Inanmamak istemeyiz
İnanmak istiyoruz.
Özellikle bugünkü dertlerimiz boyumuzu aşıyor ama dertleri aşmak için gereken
emek fazla geliyorsa; umudumuz az, şimdikinden daha iyisinin mümkün
olabileceğine inancımızı kaybettiysek, durumun değişmesini istemiyor, fikrimizi
değiştirecek bilgiye uzak duruyoruz. Güçlünün söylediğine, işimize gelene
inanmak istiyoruz.
Bir başka deyişle,
aksi yöndeki görüşlere, görüşümüzü sarsacak bakış ve kanıtlara rağmen (doğru
bildiğimize) ‘inanmamayı istemiyoruz’.
İnanmamak maliyetli. Alışkanlıklarına bağlı bir canlı türü olan insan için
mevcut durumun dışına çıkmanın ya çok gerekli, ya çok zevkli ya da çok kolay
olması gerekir (başka seçenekler de vardır, ama bu bir pazar yazısı en
nihayetinde).
Durumumuzdan memnun
(‘Allah bugünümüzü aratmasın’) olduğumuzda, bu memnuniyetimizin tadını
kaçıracak bilgi ya da görüşü pek duymak istemeyiz (‘adam yakınlarını zengin
etti’ dese birisi ama ‘e, ama iş yapıyorlar hiç olmazsa, bal tutan parmağını
yalar’). Mevcut durumu
değiştirmeseler de sarsanlara ise sinir olur, onlarla ilgili her türlü
karalamayı sorgusuz sualsiz kabul eder (‘camide içki içtiler’ gibi), tersini
söyleseler, hatta gösterseler de inanmayız (‘resimde gözükmüyordur’, ya da
‘yapmışlardır bir şeyler, koskoca bakan yalan mı söyleyecek’).
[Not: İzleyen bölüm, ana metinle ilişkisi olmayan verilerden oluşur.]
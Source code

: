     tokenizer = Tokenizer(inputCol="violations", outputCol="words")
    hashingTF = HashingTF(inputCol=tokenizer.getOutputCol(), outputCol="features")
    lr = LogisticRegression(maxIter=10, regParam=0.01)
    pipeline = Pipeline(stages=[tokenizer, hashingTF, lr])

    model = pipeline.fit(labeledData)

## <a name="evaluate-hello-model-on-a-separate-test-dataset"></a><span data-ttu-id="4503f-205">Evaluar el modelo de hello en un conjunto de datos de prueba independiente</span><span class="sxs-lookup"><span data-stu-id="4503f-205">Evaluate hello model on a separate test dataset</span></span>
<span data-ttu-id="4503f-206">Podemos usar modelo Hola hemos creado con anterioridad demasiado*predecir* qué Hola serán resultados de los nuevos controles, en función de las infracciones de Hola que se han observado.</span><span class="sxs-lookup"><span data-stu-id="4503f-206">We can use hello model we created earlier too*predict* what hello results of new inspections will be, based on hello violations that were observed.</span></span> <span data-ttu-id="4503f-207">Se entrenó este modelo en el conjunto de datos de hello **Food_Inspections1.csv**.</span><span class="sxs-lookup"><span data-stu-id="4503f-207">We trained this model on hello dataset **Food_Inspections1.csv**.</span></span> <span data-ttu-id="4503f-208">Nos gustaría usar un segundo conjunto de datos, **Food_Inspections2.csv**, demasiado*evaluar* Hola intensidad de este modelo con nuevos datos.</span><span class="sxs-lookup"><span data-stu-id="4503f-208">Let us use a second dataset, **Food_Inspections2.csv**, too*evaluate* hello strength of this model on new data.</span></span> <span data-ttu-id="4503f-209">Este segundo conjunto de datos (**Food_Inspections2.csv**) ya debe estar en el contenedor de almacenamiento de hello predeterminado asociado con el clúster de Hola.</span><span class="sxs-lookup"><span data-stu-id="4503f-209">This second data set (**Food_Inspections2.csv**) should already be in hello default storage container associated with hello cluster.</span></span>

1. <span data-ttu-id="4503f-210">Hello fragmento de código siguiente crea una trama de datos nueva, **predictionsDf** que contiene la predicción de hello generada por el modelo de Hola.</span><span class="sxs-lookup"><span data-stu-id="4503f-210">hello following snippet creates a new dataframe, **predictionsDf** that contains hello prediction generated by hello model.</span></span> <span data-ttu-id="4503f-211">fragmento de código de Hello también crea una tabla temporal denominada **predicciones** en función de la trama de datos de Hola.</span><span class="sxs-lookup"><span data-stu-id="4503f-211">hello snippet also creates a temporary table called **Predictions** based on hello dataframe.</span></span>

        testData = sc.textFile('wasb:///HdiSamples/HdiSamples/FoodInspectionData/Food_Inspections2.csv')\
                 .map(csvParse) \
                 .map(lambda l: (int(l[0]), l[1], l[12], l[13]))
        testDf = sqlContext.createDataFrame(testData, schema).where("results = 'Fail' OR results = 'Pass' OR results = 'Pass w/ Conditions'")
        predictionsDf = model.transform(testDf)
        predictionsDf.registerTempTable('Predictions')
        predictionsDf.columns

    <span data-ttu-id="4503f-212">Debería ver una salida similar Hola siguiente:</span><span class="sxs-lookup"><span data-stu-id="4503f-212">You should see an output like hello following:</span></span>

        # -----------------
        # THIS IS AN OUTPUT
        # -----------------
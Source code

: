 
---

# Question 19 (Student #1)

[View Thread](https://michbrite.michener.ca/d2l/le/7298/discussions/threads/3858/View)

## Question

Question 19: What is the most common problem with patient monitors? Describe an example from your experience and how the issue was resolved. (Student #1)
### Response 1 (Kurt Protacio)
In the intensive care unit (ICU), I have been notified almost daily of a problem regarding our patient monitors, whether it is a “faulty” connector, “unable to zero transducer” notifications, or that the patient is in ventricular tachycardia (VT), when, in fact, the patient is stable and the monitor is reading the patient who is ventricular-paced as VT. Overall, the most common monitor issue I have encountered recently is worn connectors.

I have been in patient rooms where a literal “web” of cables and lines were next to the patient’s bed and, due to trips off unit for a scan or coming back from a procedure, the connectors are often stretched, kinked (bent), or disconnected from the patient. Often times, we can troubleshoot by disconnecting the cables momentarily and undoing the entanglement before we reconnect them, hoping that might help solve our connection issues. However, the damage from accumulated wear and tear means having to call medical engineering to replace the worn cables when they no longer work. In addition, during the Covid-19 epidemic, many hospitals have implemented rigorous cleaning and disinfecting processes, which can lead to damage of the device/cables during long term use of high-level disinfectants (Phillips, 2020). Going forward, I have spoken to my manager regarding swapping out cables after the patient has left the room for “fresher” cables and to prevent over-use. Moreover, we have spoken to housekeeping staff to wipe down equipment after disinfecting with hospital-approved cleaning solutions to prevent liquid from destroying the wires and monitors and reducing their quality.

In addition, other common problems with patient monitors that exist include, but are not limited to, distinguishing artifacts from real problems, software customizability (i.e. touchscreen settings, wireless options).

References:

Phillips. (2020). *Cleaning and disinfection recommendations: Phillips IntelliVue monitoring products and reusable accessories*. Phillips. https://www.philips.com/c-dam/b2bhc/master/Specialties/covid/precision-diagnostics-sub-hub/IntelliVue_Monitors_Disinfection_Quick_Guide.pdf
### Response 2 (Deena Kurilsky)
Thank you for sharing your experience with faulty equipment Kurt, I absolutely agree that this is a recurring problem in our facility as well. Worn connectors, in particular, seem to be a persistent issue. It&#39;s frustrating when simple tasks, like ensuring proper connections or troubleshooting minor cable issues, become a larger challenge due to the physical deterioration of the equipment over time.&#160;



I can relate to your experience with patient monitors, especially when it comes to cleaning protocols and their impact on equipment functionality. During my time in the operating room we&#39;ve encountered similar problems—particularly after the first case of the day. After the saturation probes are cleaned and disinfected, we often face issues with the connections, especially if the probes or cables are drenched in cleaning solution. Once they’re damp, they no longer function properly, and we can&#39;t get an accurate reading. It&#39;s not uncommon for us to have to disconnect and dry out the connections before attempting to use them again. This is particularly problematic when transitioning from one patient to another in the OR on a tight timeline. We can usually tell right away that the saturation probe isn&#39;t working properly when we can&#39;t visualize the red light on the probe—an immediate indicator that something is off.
Kısacası, mevcut
inançlarımızı sarsmayan, konumumuzu çok etkilemeyen etliye sütlüye, suya sabuna dokunmayan herşeye (‘evrene
haykıralım’) inanmaya hazırken, hayatımızı ellerimize almaya, en kritik
konularda ‘acaba gerçekten öyle mi ?’ ya da ‘başka türlüsü mümkün
mü ?’ dememeye adeta yeminliyiz. O zaman, ‘işimize gelen’ bize ‘öyleymiş
gibi’ hatta ‘doğruymuş gibi’ gelebilir.
Peki, bütün bunları
menfaatperestliğimizden mi yapmaktayız ? Bilişsel psikoloji ve davranışsal
ekonomi diye bilinen alanlardaki yayınlarda çok sözü geçen ‘aykırıyı görmezlikten gelme’ (cognitive dissonance) kavramının
türevleri bu davranışımızın ‘bilmeden’ olduğunu söyler. Bilmeden oldu ile istemeden
oldu sıkça birbirine karışır. Bile bile
yapmak ile bile isteye yapmak
arasındaki nüans çok önemli olmasa bile arada bilerek ama istemeden yapmak olduğunu belirtmek isterim.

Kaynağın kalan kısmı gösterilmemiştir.